I said it before in 2002 when Bat Boy: The Musical had its Indianapolis premiere at the Phoenix Theatre, and I am going to say it again: Any show that is able to include a stuffed-animal orgy has got to get all kinds of props. Nothing is quite like watching interspecies animal hand puppets banging on each other while the god Pan encourages them in song. (Interesting side note: Not only was Pan renowned for his sexual prowess, but he was also considered the god of theatrical criticism by the Greeks.)
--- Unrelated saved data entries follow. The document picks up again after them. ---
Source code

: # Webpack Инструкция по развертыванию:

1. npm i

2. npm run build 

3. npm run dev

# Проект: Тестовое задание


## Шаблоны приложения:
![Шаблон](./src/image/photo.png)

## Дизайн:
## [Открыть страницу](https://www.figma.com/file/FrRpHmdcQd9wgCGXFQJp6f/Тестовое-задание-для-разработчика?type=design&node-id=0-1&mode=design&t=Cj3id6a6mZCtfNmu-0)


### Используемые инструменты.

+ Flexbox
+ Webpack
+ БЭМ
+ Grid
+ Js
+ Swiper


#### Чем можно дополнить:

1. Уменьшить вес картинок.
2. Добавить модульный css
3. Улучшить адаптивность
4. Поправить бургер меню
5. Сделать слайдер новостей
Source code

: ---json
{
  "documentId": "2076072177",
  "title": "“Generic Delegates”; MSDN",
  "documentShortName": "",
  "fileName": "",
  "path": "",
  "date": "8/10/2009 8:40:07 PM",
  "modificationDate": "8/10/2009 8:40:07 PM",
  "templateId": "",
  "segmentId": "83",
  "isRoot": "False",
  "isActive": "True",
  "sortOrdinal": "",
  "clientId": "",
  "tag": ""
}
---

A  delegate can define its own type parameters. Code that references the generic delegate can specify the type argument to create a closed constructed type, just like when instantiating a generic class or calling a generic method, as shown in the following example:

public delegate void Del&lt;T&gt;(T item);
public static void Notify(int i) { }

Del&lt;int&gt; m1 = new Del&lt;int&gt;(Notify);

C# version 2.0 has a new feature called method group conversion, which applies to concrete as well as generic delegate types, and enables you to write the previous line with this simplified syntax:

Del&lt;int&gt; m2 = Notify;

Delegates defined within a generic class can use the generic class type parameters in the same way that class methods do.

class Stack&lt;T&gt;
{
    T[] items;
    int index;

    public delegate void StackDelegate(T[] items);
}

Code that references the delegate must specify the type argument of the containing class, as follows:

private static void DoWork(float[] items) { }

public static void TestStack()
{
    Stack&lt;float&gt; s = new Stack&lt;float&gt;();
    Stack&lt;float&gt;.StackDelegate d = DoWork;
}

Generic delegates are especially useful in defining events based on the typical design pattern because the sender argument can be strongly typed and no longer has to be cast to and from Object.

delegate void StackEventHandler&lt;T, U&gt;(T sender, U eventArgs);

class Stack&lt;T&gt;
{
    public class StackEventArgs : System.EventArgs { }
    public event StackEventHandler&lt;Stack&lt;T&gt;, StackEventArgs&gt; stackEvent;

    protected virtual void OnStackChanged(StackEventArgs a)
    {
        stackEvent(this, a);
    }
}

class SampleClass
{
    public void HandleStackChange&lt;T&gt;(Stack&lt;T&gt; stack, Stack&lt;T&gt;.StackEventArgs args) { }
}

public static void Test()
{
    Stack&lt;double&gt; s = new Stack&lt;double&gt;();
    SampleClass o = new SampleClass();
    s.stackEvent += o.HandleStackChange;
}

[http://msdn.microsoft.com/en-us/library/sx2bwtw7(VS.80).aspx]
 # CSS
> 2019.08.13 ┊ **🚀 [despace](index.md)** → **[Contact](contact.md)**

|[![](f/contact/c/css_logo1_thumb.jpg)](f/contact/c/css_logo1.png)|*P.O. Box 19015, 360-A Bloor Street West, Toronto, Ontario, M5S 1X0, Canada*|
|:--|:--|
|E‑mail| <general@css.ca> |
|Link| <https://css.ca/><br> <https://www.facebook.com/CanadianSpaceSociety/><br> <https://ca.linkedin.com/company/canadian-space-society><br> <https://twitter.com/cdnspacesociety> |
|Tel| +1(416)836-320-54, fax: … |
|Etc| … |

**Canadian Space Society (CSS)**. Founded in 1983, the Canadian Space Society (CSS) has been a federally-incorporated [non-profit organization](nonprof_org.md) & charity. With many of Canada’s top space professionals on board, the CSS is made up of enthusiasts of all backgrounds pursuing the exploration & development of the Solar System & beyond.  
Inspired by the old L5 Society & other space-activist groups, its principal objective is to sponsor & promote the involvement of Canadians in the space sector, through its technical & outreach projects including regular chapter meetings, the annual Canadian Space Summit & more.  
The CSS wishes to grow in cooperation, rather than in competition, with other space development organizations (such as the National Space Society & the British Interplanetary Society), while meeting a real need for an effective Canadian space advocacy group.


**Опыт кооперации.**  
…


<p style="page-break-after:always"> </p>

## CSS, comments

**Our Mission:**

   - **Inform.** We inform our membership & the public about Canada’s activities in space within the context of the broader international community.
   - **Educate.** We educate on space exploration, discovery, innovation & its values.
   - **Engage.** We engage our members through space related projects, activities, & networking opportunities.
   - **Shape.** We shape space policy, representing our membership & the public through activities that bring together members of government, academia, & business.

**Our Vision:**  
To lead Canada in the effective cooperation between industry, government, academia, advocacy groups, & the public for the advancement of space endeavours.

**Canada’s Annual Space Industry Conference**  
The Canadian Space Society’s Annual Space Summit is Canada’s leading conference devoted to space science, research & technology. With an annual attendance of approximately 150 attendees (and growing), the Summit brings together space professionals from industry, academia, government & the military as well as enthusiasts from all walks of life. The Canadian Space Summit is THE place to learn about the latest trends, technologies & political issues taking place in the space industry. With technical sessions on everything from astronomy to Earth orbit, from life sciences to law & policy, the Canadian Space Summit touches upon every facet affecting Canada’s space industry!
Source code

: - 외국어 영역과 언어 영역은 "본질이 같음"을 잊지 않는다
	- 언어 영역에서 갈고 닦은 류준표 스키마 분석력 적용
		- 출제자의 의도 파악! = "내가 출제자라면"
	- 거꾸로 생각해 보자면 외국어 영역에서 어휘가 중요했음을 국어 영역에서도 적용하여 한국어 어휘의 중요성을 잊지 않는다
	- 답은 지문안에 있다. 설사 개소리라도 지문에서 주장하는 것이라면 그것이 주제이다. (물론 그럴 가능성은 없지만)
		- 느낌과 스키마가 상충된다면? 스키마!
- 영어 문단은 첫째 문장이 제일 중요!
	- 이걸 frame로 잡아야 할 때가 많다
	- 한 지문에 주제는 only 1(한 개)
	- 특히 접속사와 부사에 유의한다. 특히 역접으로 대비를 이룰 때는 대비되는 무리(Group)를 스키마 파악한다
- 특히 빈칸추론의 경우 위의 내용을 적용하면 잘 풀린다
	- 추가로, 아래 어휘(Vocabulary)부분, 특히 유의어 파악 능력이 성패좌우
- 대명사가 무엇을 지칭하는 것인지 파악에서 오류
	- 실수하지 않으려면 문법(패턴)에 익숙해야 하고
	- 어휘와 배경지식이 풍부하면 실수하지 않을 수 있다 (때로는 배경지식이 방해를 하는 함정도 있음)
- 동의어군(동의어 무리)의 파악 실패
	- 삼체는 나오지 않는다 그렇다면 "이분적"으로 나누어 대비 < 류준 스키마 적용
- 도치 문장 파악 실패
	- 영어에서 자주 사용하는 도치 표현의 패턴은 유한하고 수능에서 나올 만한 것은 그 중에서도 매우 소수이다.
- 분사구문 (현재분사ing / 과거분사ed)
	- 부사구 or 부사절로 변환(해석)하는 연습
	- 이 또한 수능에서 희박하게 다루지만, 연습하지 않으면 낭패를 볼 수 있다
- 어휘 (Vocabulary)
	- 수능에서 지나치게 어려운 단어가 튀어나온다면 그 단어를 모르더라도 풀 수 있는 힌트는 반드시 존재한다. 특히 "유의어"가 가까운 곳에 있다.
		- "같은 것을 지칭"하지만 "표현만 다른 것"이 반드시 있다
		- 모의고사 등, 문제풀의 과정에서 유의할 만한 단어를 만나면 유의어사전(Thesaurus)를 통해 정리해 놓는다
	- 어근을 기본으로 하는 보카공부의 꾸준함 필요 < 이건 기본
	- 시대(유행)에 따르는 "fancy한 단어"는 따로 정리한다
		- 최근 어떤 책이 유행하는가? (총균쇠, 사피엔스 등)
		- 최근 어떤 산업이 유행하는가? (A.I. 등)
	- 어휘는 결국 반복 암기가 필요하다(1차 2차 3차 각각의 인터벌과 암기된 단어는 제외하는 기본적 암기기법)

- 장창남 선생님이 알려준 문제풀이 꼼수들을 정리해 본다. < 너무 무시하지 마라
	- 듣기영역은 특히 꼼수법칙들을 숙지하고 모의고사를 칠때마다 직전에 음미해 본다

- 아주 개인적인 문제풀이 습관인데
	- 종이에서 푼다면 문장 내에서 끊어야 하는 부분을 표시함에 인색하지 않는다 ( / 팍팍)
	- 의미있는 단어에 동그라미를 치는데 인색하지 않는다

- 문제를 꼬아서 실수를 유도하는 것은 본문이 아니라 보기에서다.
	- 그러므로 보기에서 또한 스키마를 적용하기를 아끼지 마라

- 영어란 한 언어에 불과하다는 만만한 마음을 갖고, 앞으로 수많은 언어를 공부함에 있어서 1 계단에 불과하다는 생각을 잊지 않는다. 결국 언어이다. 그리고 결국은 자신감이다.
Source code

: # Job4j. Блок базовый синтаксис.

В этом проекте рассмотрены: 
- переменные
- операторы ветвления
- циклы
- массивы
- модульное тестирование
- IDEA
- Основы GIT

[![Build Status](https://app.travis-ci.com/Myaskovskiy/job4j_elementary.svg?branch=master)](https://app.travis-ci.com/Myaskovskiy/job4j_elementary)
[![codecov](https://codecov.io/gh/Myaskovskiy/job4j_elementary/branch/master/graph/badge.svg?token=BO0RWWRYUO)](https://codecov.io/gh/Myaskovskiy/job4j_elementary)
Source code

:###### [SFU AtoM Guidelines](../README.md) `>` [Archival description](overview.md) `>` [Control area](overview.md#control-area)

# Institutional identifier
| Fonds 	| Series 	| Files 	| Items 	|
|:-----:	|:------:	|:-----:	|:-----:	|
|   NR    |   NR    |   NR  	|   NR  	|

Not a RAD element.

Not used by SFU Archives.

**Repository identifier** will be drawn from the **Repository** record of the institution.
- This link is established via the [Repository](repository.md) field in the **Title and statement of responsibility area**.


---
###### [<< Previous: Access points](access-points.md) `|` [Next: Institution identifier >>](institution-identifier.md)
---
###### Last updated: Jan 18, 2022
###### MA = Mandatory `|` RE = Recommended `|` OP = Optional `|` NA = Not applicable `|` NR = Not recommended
Theatre on the Square is presenting this campy musical for its third Indianapolis staging, this time under the direction of Zach Neiditch. While the above-mentioned scene is perhaps the funniest (tears—tears running down my face from laughter), there is more. The show is filled with astonishing mullets, melodramatic secrets, outrageous songs, a glowing cross, and British pantomime-inspired characters (as in cross-dressing). Most people are familiar with the 1992 Weekly World News series, and the musical aims to shed some light on Bat Boy’s origins in a dust speck of a hick town in West Virginia.
Of course, the star of the show is Bat Boy, who is soon renamed Edgar, portrayed by Justin Klein. Klein does a spectacular job of transitioning from a cave-dwelling, grunting wild child to an eloquent, proper young man, complete with a British accent. Not only is his transformation remarkable, but he occasionally lets the Bat Boy’s mannerisms slip out when he is scared or confused. This nuanced piece of theatricality reminds the audience of Bat Boy’s duel with his new persona.
Bat Boy is flanked by the town veterinarian Thomas (Dave Ruark, who was also in the 2002 production but in a different role), his wife Meredith (Mindy Morton), and their teenage daughter Shelley (Devan Mathias). Ruark captures Thomas’s gradual decent into murderous mayhem while enabling Bat Boy’s thirst for blood. His vocals were a bit sharp Saturday night, but I’ve seen Ruark in scores of productions, and I’m betting that he just had an off night. Morton is perfect as the long-suffering wife, and Mathias’s mixture of angst and idealism reflects a teen to a T. (She also gets to bust some moves.)
The supporting company in various roles plays their parts up for hilarity, and vocal director David Barnhouse teases impressive performances out of the whole cast. Don’t forget about the hard-working band behind the curtain under the musical direction of Jeffrey Bowen. Scenes, makeup, lighting, sound direction—it’s all good. This is quite an accomplishment for TOTS.
My only nitpicks are the small areas the cast had to work with and the mics being turned on and off for songs and dialogue respectively. The stage felt cramped during large numbers, and while the mics picked up the actors’ voices beautifully, I was too aware of the switch. However, that could easily just be me being a nag.